De bibliothecaris als Leo Blokhuis
De bibliothecaris die bepaalt wat 'kwaliteit' is en weet wat een ieder zou moeten lezen om een volwaardig burger te worden. Is dat de oplossing? Niet helemaal. Dat de bibliotheek geen bewuste keuzes maakt, ben ik met Möring eens. Dat zagen we al met het ontwikkelen van producten rond de canon. Maar zo'n modernistische oplossing als Möring voorstaat, draagt niet effectief bij aan de missie van de bibliotheek. 'Als je een 10-jarige iets wilt leren over de werking van tornado's, dan kun je natuurlijk een natuurkundeboek in een kast zetten en vervolgens hopen dat een kind 'm eruit haalt', stelde ik eerder in een reactie op Möring. 'Dat is evenwel onwaarschijnlijk en weinig effectief, vond ook de bibliotheek van Hoorn. Dus plaatste de jeugdbibliothecaris daar een tornadomaker in de bibliotheek waarmee kinderen hands on een tornado kunnen maken. Op die manier prikkelt de bibliotheek de verwondering van de bezoekers om meer te weten te komen over een specifiek onderwerp. Dat lijkt mij geen gekkigheid of kinderspel, maar een doeltreffend middel dat het doel van de bibliotheek dient.'
Boeken, films, games, strips en muziek die bekend staan als low brow dragen evengoed bij aan je ontwikkeling als mens. Kunstcriticus Ron Rijghard toont aan hoe belangrijk de populaire cultuur is in ons leerproces. 'Wie erover nadenkt, beseft dat kinderen een diepe onderstroom aan kennis en cultuur indirect, buiten school om, verwerven.' Dankzij Asterix kende Rijghard Cleopatra lang voor zijn geschiedenisdocent over de Egyptische koningin had gerept. Het schilderij Boerenbruiloft van Pieter Breughel de Oude kende hij uit Suske en Wiske. Een aparte Canon van Nederland is volgens Rijghard eigenlijk overbodig. De 'volkscanon' van de populaire cultuur wijst eveneens de weg naar de grote kunst en de grote verhalen.

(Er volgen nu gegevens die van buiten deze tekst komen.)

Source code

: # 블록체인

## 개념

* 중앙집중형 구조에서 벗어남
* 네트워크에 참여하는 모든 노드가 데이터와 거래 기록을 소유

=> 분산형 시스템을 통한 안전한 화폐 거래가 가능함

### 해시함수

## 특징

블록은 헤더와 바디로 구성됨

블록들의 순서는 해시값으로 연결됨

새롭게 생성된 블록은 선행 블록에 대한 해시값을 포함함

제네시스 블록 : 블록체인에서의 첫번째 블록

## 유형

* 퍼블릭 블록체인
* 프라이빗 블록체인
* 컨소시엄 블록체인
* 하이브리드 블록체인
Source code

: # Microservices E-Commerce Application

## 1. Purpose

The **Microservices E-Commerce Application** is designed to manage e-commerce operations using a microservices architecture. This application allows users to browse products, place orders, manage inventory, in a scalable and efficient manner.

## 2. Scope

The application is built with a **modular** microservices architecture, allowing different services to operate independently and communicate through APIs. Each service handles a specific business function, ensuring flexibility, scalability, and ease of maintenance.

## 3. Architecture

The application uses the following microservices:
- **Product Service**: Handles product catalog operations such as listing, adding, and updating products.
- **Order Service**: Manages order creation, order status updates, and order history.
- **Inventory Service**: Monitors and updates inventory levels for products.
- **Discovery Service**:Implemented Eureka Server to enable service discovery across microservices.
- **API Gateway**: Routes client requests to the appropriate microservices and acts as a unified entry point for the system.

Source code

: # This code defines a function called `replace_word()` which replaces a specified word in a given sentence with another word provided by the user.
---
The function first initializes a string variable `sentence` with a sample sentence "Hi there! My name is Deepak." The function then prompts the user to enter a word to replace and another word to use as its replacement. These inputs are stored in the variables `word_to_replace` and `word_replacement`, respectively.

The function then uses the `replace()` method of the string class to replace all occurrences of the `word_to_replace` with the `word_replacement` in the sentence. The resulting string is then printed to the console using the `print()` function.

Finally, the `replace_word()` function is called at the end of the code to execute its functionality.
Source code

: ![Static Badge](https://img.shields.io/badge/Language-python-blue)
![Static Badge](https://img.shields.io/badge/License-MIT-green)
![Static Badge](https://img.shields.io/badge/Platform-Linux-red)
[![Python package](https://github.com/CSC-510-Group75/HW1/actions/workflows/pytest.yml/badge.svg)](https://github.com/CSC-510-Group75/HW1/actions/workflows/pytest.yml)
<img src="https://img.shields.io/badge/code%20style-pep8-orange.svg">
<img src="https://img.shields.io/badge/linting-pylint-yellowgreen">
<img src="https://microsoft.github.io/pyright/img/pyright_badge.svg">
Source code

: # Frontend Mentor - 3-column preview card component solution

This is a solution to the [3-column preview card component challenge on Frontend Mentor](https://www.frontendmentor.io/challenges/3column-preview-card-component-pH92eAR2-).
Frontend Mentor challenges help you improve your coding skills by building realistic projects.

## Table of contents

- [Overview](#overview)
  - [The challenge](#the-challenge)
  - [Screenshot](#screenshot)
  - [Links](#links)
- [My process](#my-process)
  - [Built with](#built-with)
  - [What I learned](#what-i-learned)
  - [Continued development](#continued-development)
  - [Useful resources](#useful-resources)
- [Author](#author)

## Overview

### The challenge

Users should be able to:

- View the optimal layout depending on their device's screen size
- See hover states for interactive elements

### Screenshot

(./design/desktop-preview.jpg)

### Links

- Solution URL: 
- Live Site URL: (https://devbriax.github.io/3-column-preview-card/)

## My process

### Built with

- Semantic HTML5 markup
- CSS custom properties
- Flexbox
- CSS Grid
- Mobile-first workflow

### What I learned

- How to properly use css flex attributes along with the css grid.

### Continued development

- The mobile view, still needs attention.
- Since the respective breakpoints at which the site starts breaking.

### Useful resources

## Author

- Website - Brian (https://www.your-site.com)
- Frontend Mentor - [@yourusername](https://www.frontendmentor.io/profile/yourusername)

Rijghard stelt dat mensen wel duiding nodig hebben bij die volkscanon. 'Want hoeveel studentes weten dat die engeltjesposter boven hun Ikea-bedbank een detail is uit Rafaëls Sixtijnse Madonna? Wie Life of Brian voor de Bijbel houdt, Troy voor de Ilias, of de beeldengroep op het Rembrandtplein voor De Nachtwacht, die mist wel iets. Die loopt op een dag in het dennenbos en snuift: Hè lekker‚ shampoo!'
Diskjockey Leo Blokhuis is iemand die duiding biedt. Blokhuis laat in het tv-programma De Wereld Draait Door populaire platen horen, die teruggrijpen op muziek uit de hoge cultuur. Zo herleidt hij Enjoy Yourselfvan rapper A+ en de soundtrack van de film Saturday Night Fever tot het origineel, de vijfde symfonie van Beethoven. Dat is precies de rol die ook de bibliothecaris kan oppakken: het maken van een mix van lage en hoge cultuur en daarin duiding bieden. Sluit aan bij wat mensen al kennen en verras ze vervolgens met iets nieuws. Laat verbanden zien en wek verwondering. Schrijf geen lijsten van 'meesterwerken' voor, maar wees ook niet bang om uit te leggen waarom je een boek of lied belangrijk vindt en aan de kaak wilt stellen. Mensen 'een zetje' geven, noemt Rijghard dat.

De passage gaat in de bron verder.